» Extracted records
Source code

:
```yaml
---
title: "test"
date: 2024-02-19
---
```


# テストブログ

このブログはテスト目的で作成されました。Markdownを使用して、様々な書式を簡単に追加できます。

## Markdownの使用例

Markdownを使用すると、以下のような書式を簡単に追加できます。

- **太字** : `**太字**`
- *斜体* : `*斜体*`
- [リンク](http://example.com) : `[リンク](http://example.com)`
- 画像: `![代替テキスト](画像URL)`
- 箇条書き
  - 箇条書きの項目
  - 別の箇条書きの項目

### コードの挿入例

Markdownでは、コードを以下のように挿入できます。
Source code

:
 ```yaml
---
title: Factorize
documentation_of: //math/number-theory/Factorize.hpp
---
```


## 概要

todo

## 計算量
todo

» About this task
For every line of the data above that contains "Factorize", copy that line.

» Response to the task
title: Factorize
documentation_of: //math/number-theory/Factorize.hpp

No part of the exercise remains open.